The task:
Locate every line below that contains the word "copies" and copy it.
[Start of Attachment]
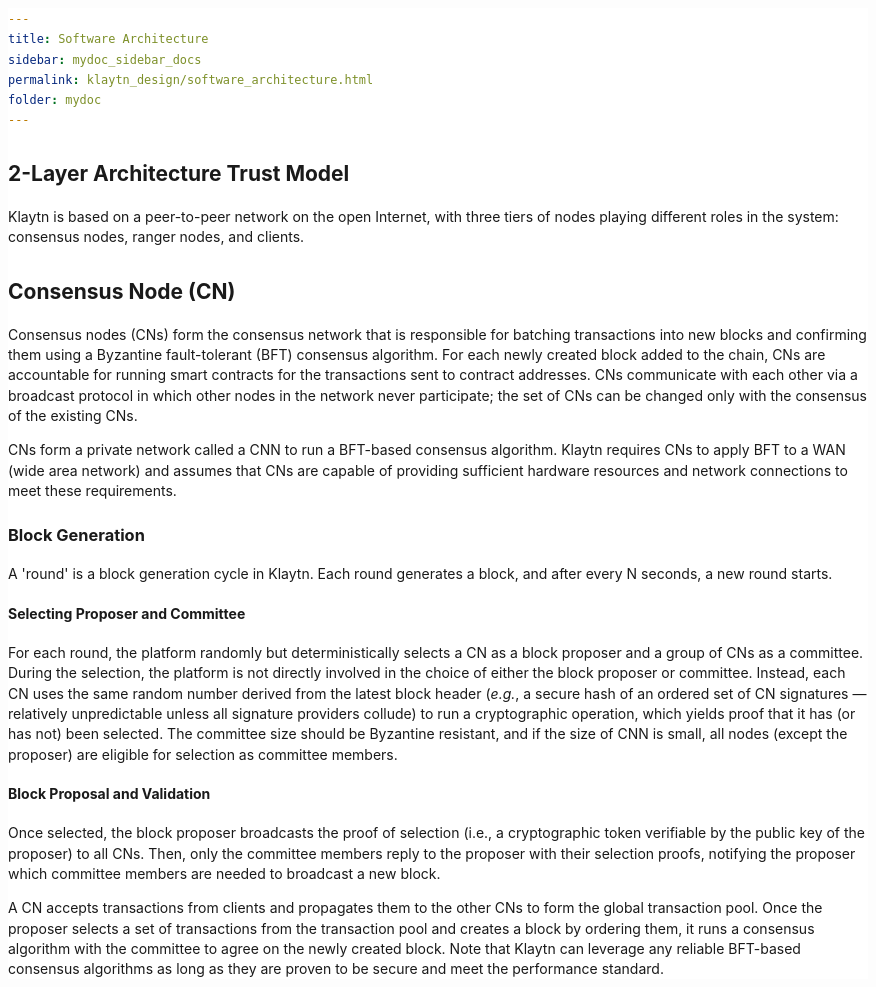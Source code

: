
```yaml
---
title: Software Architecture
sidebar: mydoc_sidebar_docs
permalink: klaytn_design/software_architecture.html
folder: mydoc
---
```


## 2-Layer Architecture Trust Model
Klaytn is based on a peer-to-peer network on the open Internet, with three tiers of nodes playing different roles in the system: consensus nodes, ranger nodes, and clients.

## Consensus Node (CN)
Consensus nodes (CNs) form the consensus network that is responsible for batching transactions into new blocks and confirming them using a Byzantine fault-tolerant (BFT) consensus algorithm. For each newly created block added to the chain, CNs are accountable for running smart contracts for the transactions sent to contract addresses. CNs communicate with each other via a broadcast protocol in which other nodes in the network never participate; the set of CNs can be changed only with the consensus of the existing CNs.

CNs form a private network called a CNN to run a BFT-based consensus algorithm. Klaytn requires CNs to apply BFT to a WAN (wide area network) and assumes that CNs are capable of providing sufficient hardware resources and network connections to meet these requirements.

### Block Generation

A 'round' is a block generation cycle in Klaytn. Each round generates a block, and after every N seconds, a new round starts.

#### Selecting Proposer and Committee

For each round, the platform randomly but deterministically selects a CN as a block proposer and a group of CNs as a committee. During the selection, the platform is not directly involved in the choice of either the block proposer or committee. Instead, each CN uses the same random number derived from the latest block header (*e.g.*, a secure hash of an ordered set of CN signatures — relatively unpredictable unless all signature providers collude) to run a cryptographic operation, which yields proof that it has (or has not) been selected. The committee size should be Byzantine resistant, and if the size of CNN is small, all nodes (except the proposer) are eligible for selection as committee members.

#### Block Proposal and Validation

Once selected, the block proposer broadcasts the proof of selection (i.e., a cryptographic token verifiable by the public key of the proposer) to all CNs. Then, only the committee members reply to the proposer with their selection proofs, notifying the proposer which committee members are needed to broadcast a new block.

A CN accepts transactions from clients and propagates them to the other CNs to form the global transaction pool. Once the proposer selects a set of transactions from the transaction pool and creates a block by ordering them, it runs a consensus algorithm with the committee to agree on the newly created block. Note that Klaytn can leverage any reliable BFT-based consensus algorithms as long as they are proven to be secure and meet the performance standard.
[End of Attachment]
[Start of Attachment]
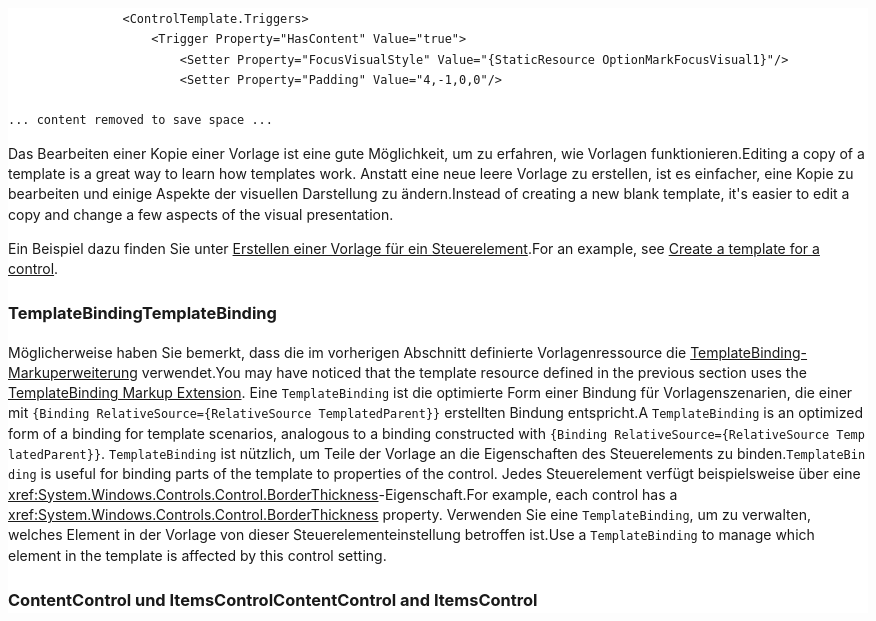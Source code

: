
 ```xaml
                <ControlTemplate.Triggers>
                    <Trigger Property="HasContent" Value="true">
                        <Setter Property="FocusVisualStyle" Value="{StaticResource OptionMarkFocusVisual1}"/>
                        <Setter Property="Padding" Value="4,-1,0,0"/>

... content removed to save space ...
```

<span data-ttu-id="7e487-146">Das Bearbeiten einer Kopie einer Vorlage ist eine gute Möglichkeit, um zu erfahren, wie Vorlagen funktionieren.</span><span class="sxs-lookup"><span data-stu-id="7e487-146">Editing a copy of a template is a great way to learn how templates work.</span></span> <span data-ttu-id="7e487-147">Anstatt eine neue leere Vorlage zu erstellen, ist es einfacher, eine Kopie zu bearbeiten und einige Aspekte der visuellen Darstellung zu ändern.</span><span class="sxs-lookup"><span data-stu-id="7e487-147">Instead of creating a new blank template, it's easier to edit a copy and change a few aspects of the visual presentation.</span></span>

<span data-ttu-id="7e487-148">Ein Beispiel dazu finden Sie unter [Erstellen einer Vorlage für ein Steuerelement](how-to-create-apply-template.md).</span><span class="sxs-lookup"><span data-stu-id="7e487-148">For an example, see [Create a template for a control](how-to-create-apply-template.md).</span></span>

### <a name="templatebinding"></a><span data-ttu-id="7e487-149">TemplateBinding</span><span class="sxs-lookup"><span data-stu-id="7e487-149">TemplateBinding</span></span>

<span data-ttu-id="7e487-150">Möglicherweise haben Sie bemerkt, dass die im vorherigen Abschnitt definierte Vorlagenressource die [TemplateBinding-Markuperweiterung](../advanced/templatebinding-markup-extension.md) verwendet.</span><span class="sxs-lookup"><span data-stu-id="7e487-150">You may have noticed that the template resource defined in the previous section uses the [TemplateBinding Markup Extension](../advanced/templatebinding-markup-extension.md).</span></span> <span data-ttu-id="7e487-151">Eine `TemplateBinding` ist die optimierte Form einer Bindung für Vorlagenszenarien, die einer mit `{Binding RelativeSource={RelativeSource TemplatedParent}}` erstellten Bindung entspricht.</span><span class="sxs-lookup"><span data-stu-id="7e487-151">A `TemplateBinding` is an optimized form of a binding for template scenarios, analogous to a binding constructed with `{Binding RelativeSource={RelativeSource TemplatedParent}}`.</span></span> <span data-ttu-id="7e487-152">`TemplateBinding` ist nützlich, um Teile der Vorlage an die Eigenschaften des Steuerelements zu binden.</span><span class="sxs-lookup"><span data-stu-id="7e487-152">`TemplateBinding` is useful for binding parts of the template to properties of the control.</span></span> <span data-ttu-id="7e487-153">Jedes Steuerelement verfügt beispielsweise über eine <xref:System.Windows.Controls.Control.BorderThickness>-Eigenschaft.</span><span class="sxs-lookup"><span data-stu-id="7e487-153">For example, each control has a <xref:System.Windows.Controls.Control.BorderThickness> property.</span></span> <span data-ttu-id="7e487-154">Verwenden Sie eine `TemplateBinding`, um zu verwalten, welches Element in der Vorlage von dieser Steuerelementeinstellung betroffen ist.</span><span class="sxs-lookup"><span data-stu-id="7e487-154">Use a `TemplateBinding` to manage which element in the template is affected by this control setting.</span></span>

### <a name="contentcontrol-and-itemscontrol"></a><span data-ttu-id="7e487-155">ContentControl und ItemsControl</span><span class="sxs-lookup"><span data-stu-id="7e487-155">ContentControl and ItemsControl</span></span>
[End of Attachment]
[Start of Attachment]
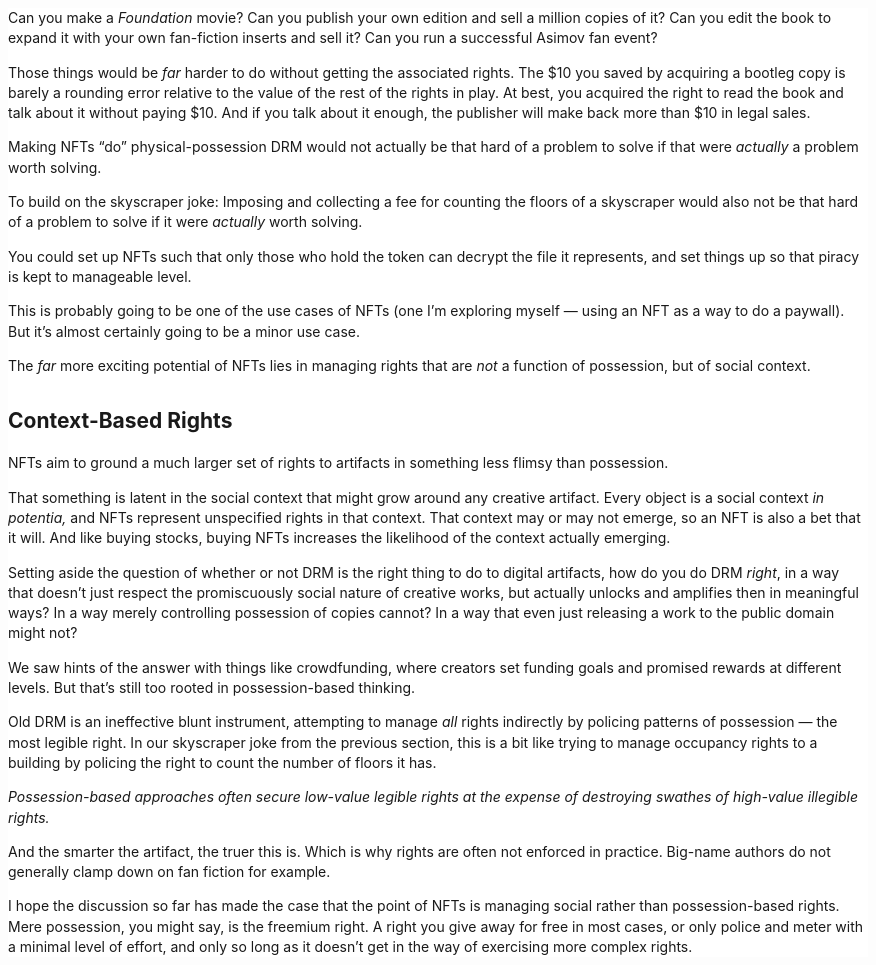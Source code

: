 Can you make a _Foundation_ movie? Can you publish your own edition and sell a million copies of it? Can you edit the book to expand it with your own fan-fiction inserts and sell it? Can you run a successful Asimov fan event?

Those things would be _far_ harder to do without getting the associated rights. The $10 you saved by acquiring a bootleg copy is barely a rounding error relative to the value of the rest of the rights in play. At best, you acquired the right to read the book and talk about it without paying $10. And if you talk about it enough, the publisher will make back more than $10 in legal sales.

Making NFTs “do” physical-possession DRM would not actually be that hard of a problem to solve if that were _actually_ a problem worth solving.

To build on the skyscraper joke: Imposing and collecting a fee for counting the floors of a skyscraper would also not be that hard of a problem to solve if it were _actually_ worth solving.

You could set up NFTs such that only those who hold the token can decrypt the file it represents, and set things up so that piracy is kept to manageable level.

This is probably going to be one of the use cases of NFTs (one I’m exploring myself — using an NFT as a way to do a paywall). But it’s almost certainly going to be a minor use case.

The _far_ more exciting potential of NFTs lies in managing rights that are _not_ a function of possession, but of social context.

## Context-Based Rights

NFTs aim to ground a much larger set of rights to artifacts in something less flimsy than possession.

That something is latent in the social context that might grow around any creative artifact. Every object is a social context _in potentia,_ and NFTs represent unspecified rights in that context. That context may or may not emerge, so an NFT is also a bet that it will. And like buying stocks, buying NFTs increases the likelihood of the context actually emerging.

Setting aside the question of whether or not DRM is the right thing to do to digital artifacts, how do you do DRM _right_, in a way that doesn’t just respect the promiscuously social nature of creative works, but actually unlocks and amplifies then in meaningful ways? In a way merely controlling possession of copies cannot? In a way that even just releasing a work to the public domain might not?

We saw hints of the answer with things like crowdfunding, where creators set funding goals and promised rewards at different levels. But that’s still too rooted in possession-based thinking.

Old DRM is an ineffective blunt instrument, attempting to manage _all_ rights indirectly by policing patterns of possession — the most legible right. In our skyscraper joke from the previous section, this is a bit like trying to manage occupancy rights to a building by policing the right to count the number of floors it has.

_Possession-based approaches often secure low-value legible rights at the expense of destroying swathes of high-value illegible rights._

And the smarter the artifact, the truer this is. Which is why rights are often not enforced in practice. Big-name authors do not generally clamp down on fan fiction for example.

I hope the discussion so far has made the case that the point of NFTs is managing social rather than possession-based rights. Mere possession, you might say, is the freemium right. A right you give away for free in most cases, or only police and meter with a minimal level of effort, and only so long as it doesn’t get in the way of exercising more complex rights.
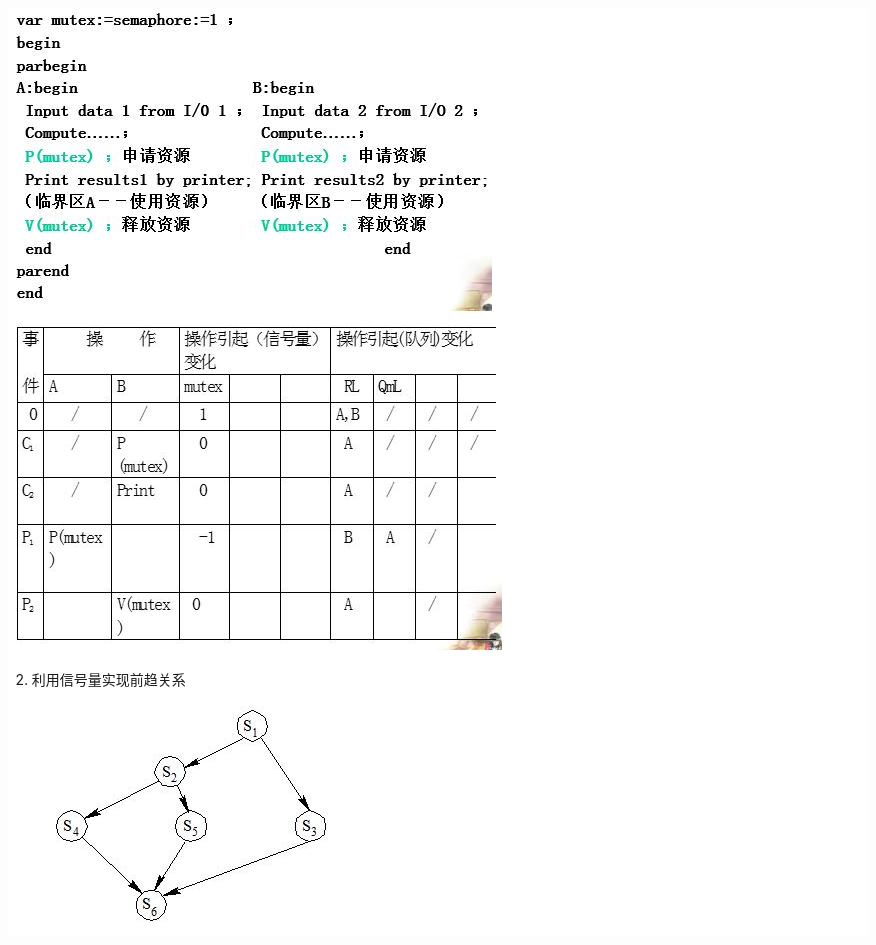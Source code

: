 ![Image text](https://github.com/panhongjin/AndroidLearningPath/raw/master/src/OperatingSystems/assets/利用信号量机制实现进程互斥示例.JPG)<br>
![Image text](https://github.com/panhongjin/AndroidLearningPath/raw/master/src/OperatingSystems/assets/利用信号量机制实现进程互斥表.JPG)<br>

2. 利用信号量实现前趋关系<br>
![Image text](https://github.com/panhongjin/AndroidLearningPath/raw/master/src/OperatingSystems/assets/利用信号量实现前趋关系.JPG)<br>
[End of Attachment]
Written reply:
: Can you make a _Foundation_ movie? Can you publish your own edition and sell a million copies of it? Can you edit the book to expand it with your own fan-fiction inserts and sell it? Can you run a successful Asimov fan event?
Setting aside the question of whether or not DRM is the right thing to do to digital artifacts, how do you do DRM _right_, in a way that doesn’t just respect the promiscuously social nature of creative works, but actually unlocks and amplifies then in meaningful ways? In a way merely controlling possession of copies cannot? In a way that even just releasing a work to the public domain might not?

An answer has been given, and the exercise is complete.